A symptomatic acromial or scapular spine fracture was identified in 28 patients (2.4%) during the postoperative course. There were 21 acromial (1.8%) and 7 (0.6%) scapular spine fractures. The acromial fractures were classified according to Crosby et al11 as types I to III (Figure 2). Only type I and type II fractures were included. Regarding type III, specifically scapular spine fractures were excluded because they may have had an etiology different from that of the acromial fractures. The presence of an acromial fracture was suspected when any shoulder pain occurred after RTSA, especially if it had a sudden onset after postoperative improvement and/or if the pain was localized in the region of the acromion, acromio-clavicular joint, or scapular spine. The presence of a fracture was ultimately determined through the use of conventional radiography (n=11), CT scan (n=3), or both (n=7). Computed tomography scans were performed only if the fracture could not be confirmed by conventional radiography alone.

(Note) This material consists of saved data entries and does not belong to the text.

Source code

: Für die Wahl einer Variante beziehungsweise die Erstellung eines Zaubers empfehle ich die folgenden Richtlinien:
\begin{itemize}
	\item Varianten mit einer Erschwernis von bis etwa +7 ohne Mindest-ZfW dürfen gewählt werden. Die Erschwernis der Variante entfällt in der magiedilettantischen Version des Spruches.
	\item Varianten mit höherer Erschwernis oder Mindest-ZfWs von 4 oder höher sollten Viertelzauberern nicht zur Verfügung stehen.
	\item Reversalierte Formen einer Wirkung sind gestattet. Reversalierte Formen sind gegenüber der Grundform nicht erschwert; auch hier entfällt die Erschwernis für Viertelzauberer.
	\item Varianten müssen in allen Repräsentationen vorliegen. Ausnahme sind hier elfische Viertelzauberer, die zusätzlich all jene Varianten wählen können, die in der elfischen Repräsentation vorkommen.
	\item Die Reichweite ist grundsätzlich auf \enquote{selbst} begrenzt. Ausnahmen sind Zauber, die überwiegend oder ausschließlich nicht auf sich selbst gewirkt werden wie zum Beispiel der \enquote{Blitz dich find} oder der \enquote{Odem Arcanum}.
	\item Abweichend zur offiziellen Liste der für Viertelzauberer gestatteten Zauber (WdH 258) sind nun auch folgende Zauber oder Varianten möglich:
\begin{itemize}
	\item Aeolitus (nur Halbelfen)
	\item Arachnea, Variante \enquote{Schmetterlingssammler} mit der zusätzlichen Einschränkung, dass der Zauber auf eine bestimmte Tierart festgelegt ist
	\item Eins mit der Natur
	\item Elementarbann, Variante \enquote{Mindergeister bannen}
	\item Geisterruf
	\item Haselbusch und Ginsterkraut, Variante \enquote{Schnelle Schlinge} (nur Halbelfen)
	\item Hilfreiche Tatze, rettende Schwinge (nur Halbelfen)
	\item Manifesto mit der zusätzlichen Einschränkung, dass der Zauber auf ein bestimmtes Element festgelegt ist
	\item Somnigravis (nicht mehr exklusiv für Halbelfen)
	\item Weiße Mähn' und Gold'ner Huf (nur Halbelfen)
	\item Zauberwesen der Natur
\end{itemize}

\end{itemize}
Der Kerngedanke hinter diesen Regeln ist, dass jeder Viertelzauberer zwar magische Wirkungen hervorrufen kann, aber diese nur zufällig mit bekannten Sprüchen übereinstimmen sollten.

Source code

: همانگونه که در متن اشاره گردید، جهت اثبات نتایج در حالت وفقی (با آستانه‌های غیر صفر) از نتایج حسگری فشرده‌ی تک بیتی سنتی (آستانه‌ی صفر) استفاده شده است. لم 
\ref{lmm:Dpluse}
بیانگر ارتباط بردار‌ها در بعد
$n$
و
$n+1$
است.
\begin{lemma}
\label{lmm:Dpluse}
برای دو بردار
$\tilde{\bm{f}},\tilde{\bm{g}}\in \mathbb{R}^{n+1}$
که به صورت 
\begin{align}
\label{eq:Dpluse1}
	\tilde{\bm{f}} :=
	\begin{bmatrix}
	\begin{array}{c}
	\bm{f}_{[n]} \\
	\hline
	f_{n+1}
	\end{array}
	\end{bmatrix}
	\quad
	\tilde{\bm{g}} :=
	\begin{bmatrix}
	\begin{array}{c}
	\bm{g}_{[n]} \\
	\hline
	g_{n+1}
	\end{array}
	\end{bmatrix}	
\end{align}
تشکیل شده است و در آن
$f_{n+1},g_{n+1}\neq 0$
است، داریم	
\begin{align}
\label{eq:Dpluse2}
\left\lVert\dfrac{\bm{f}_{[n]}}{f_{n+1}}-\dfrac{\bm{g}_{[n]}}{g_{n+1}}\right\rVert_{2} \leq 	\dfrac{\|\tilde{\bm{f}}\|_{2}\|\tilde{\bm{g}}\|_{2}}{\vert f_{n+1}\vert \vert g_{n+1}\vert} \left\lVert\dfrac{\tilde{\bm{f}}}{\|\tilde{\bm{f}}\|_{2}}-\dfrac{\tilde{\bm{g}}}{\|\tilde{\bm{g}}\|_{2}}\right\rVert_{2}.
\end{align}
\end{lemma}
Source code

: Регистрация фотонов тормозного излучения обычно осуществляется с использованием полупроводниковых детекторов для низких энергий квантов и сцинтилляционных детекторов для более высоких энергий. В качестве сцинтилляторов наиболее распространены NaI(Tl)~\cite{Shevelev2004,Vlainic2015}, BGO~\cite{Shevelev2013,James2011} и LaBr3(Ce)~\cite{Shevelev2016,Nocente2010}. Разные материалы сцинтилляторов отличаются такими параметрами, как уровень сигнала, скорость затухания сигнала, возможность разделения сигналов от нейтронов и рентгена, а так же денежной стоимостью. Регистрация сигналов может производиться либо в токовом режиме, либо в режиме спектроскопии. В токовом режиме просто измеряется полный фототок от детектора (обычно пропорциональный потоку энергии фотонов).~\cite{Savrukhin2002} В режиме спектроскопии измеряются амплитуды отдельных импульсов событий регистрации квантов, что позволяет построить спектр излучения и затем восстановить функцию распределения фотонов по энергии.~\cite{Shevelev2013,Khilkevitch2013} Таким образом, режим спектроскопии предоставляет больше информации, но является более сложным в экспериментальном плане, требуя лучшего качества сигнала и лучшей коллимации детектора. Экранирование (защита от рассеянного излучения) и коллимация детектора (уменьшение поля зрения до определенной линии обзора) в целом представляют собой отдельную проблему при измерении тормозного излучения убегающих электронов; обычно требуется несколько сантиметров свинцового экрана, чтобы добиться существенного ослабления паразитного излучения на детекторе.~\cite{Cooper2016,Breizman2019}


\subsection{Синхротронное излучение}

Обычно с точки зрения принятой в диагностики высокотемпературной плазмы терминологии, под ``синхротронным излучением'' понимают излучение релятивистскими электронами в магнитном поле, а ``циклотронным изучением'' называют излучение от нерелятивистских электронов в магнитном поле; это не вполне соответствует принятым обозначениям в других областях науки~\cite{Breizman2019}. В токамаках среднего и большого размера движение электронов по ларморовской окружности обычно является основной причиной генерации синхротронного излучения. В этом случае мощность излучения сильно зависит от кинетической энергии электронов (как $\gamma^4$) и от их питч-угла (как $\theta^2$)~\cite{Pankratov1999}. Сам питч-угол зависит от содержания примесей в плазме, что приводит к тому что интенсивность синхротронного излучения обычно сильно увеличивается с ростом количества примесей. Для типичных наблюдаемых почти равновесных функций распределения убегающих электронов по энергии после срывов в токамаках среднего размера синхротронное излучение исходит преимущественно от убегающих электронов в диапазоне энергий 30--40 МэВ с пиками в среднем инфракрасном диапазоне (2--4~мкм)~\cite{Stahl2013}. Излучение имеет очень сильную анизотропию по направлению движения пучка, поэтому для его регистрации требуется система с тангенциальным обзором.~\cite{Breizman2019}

Classification of Crosby et al11 of acromial and scapular spine fractures.

Figure 2:

Classification of Crosby et al11 of acromial and scapular spine fractures.

Patients with a fracture (group 1) were compared with patients without a fracture (group 2), matched for age and sex in a 1:4 ratio. In group 1, 18 shoulder anatomical inverse/reverse (Zimmer Biomet, Warsaw, Indiana) and 3 Delta III (DePuy International, Leeds, United Kingdom) systems were used. The shoulder anatomical inverse/reverse system (Zimmer Biomet) was exclusively implanted in group 2.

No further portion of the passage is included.